A notification issued by Balochistan’s Mines and Minerals department said that the lease has been extended by the chief minister, Jam Kamal Khan, and provincial government. Chinese company’s agreement with the then federal government was scheduled to be expired in 2022 and 15 years extension has been awarded after expiry fo agreement, the notification mentioned. Copies of the notification have been dispatched to the federal government and Chinese company in this regard.
The Chinese company has decided to invest further 45 million dollars.
The journey to Saindak from Quetta, the provincial capital of Balochistan, is about 660 kilometres long. To reach Saindak, visitors first have to reach the bordering town of Taftan, before travelling another 30 kilometres to reach the main site of the Saindak project. But the journey paints a picture of desolation: until you reach Saindak, there is no human settlement barring a solitary village.
The Geological Survey of Pakistan discovered copper deposits in Saindak in 1961. “In 1972 and 1973,” notes a document obtained from Balochistan’s mines department, “the [Geological Survey of Pakistan] and [the] United Geological Survey confirmed the existence of copper by diamond core drilling core of five holes in Saindak.”
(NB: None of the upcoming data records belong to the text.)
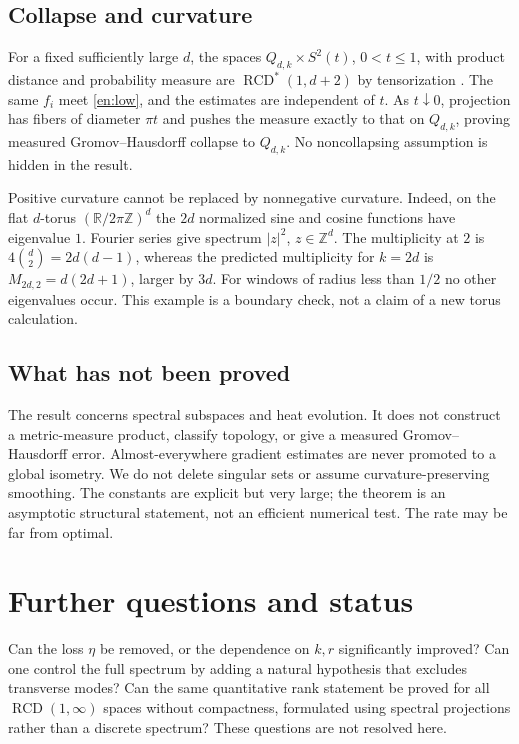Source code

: \documentclass[12pt]{amsart}
\theoremstyle{definition}
\theoremstyle{remark}
\numberwithin{equation}{section}
\newcommand{\R}{\mathbb{R}}
\newcommand{\Z}{\mathbb{Z}}
\newcommand{\RCD}{\operatorname{RCD}^{*}}
\theoremstyle{plain}
\begin{document}
\subsection{Collapse and curvature}
For a fixed sufficiently large $d$, the spaces
$Q_{d,k}\times S^2(t)$, $0<t\leq1$, with product distance and probability
measure are $\RCD(1,d+2)$ by tensorization
\cite[Theorem 3.23]{en:EKS}. The same $f_i$ meet \eqref{en:low},
and the estimates are independent of $t$.
As $t\downarrow0$, projection has fibers of diameter $\pi t$ and
pushes the measure exactly to that on $Q_{d,k}$, proving measured
Gromov--Hausdorff collapse to $Q_{d,k}$. No noncollapsing assumption
is hidden in the result.

Positive curvature cannot be replaced by nonnegative curvature.
Indeed, on the flat $d$-torus $(\R/2\pi\Z)^d$ the $2d$ normalized
sine and cosine functions have eigenvalue $1$. Fourier series give
spectrum $|z|^2$, $z\in\Z^d$. The multiplicity at $2$ is
$4\binom d2=2d(d-1)$, whereas the predicted multiplicity for $k=2d$
is $M_{2d,2}=d(2d+1)$, larger by $3d$.
For windows of radius less than $1/2$ no other eigenvalues occur.
This example is a boundary check, not a claim of a new torus calculation.

\subsection{What has not been proved}
The result concerns spectral subspaces and heat evolution. It does not
construct a metric-measure product, classify topology, or give a measured
Gromov--Hausdorff error. Almost-everywhere gradient estimates are never
promoted to a global isometry. We do not delete singular sets or assume
curvature-preserving smoothing. The constants are explicit but very
large; the theorem is an asymptotic structural statement, not an efficient
numerical test. The rate may be far from optimal.

\section{Further questions and status}
Can the loss $\eta$ be removed, or the dependence on
$k,r$ significantly improved? Can one control the full spectrum by
adding a natural hypothesis that excludes transverse modes? Can the
same quantitative rank statement be proved for all
$\operatorname{RCD}(1,\infty)$ spaces without compactness, formulated
using spectral projections rather than a discrete spectrum?
These questions are not resolved here.
\end{document}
This led to the formation of the Resource Development Corporation on April 15, 1974, which was owned and managed by the government of Pakistan. The corporation later turned into the Saindak Metals Limited (SML), tasked with mining copper and gold from the region. Although the company was operational through the rest of the 1970s and 1980s, it only came into its own in the 1990s after it inked an agreement with a Chinese firm named the China Metallurgical Group Corporations (MCC). The pact was to build the Saindak Copper-Gold Project on a turnkey basis.